Summary statistics IO and methods #440

Open hammer opened 3 years ago

hammer commented 3 years ago

The MRC IEU at Bristol has a specification for storing GWAS summary statistics in a VCF file.

While I certainly have mixed feelings about using VCF files as a container format, they have done the hard work of providing tens of thousands of GWAS summary statistics VCFs at the OpenGWAS project.

There are more details in

It would be great to figure out how to map the data in these GWAS VCF files to the sgkit data model and to write some methods on top of them.

hammer commented 3 years ago

Some additional resources on other approaches to file formats for summary stats

hammer commented 3 years ago

https://github.com/MRCIEU/pygwasvcf is Python code to parse GWAS-VCF files but it's built with pysam rather than cyvcf2, unfortunately.

hammer commented 3 years ago

So, looking at a few example GWAS-VCF files, they're just putting per-variant sumstats into the SAMPLE fields. It appears some files use the INFO field for variant-specific metadata like minor allele frequency that we might want to pick up as well, but otherwise, I don't think parsing is going to be too challenging.

The hard part for us is figuring out if we want to define a blessed data model for sumstats and start adding operations that operate upon it.

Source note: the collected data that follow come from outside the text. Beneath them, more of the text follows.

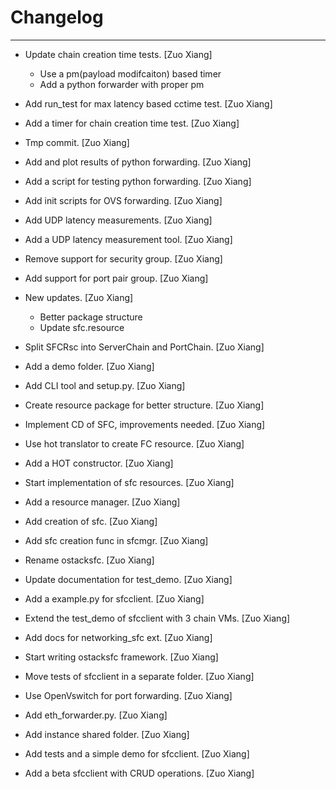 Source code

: Changelog
=========

------------
- Update chain creation time tests. [Zuo Xiang]

  * Use a pm(payload modifcaiton) based timer
  * Add a python forwarder with proper pm
- Add run_test for max latency based cctime test. [Zuo Xiang]
- Add a timer for chain creation time test. [Zuo Xiang]
- Tmp commit. [Zuo Xiang]
- Add and plot results of python forwarding. [Zuo Xiang]
- Add a script for testing python forwarding. [Zuo Xiang]
- Add init scripts for OVS forwarding. [Zuo Xiang]
- Add UDP latency measurements. [Zuo Xiang]
- Add a UDP latency measurement tool. [Zuo Xiang]
- Remove support for security group. [Zuo Xiang]
- Add support for port pair group. [Zuo Xiang]
- New updates. [Zuo Xiang]

  * Better package structure
  * Update sfc.resource
- Split SFCRsc into ServerChain and PortChain. [Zuo Xiang]
- Add a demo folder. [Zuo Xiang]
- Add CLI tool and setup.py. [Zuo Xiang]
- Create resource package for better structure. [Zuo Xiang]
- Implement CD of SFC, improvements needed. [Zuo Xiang]
- Use hot translator to create FC resource. [Zuo Xiang]
- Add a HOT constructor. [Zuo Xiang]
- Start implementation of sfc resources. [Zuo Xiang]
- Add a resource manager. [Zuo Xiang]
- Add creation of sfc. [Zuo Xiang]
- Add sfc creation func in sfcmgr. [Zuo Xiang]
- Rename ostacksfc. [Zuo Xiang]
- Update documentation for test_demo. [Zuo Xiang]
- Add a example.py for sfcclient. [Zuo Xiang]
- Extend the test_demo of sfcclient with 3 chain VMs. [Zuo Xiang]
- Add docs for networking_sfc ext. [Zuo Xiang]
- Start writing ostacksfc framework. [Zuo Xiang]
- Move tests of sfcclient in a separate folder. [Zuo Xiang]
- Use OpenVswitch for port forwarding. [Zuo Xiang]
- Add eth_forwarder.py. [Zuo Xiang]
- Add instance shared folder. [Zuo Xiang]
- Add tests and a simple demo for sfcclient. [Zuo Xiang]
- Add a beta sfcclient with CRUD operations. [Zuo Xiang]
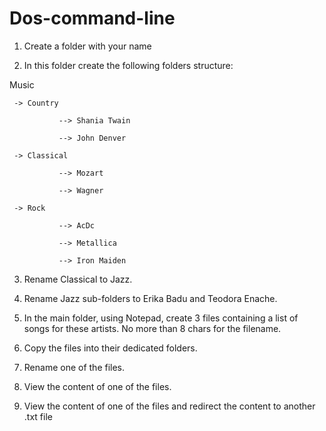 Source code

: # Dos-command-line

1. Create a folder with your name

2. In this folder create the following folders structure:

Music

     -> Country

               --> Shania Twain

               --> John Denver

     -> Classical

               --> Mozart

               --> Wagner

     -> Rock

               --> AcDc

               --> Metallica

               --> Iron Maiden

3. Rename Classical to Jazz.

4. Rename Jazz sub-folders to Erika Badu and Teodora Enache.

5. In the main folder, using Notepad, create 3 files containing a list of songs for these artists. No more than 8 chars for the filename.

6. Copy the files into their dedicated folders.

7. Rename one of the files.

8. View the content of one of the files.

9. View the content of one of the files and redirect the content to another .txt file
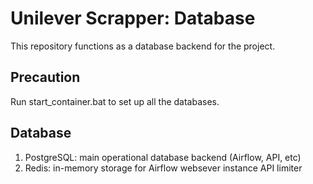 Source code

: # Unilever Scrapper: Database
This repository functions as a database backend for the project.

## Precaution
Run start_container.bat to set up all the databases.

## Database
1. PostgreSQL: main operational database backend (Airflow, API, etc)
2. Redis: in-memory storage for Airflow websever instance API limiter
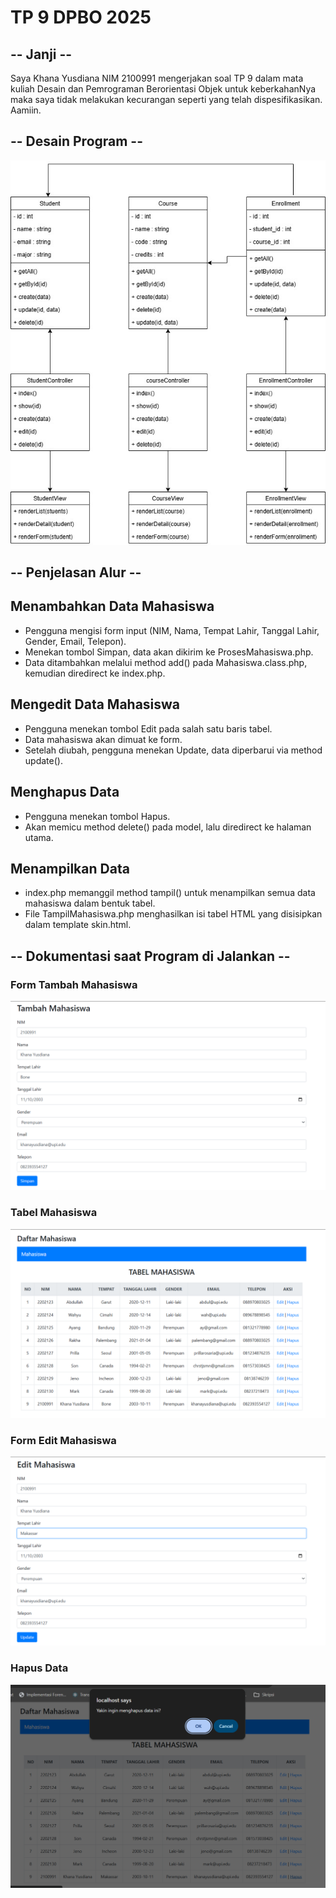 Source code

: # TP 9 DPBO 2025

## -- Janji --

Saya Khana Yusdiana NIM 2100991 mengerjakan soal TP 9 dalam mata kuliah Desain dan Pemrograman Berorientasi Objek untuk keberkahanNya maka saya tidak melakukan kecurangan seperti yang telah dispesifikasikan. Aamiin.

## -- Desain Program --

![1](https://github.com/marimoo0/TP9DPBO2025C2/blob/9d1f971939687ecc292dfc4217f916d09e58cc5d/desain%20program.jpg)

## -- Penjelasan Alur --

## Menambahkan Data Mahasiswa

- Pengguna mengisi form input (NIM, Nama, Tempat Lahir, Tanggal Lahir, Gender, Email, Telepon).
- Menekan tombol Simpan, data akan dikirim ke ProsesMahasiswa.php.
- Data ditambahkan melalui method add() pada Mahasiswa.class.php, kemudian diredirect ke index.php.

## Mengedit Data Mahasiswa

- Pengguna menekan tombol Edit pada salah satu baris tabel.
- Data mahasiswa akan dimuat ke form.
- Setelah diubah, pengguna menekan Update, data diperbarui via method update().

## Menghapus Data

- Pengguna menekan tombol Hapus.
- Akan memicu method delete() pada model, lalu diredirect ke halaman utama.

## Menampilkan Data

- index.php memanggil method tampil() untuk menampilkan semua data mahasiswa dalam bentuk tabel.
- File TampilMahasiswa.php menghasilkan isi tabel HTML yang disisipkan dalam template skin.html.

## -- Dokumentasi saat Program di Jalankan --

### Form Tambah Mahasiswa

![1](https://github.com/marimoo0/TP9DPBO2025C2/blob/7449db430ef6bba34e59481edc73bc244795a537/ss/Screenshot_1.png)

### Tabel Mahasiswa

![1](https://github.com/marimoo0/TP9DPBO2025C2/blob/7449db430ef6bba34e59481edc73bc244795a537/ss/Screenshot_2.png)

### Form Edit Mahasiswa

![1](https://github.com/marimoo0/TP9DPBO2025C2/blob/7449db430ef6bba34e59481edc73bc244795a537/ss/Screenshot_3.png)

### Hapus Data

![1](https://github.com/marimoo0/TP9DPBO2025C2/blob/7449db430ef6bba34e59481edc73bc244795a537/ss/Screenshot_4.png)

eric-czech commented 3 years ago

There is this humanbase tool from Olga Troyanskaya's Lab which runs a NetWAS for you if you provide it sumstats. The docs describe the 3 formats it will let you provide them in: vegas, forge, and PLINK. I don't know anything more about them but they may be worth considering.

hammer commented 3 years ago

Interesting, NetWAS seems to operate on per-gene summary statistics, rather than per-variant. It would be interesting to hear from the Bristol team if they've considered computing per-gene summary statistics as part of their OpenGWAS work.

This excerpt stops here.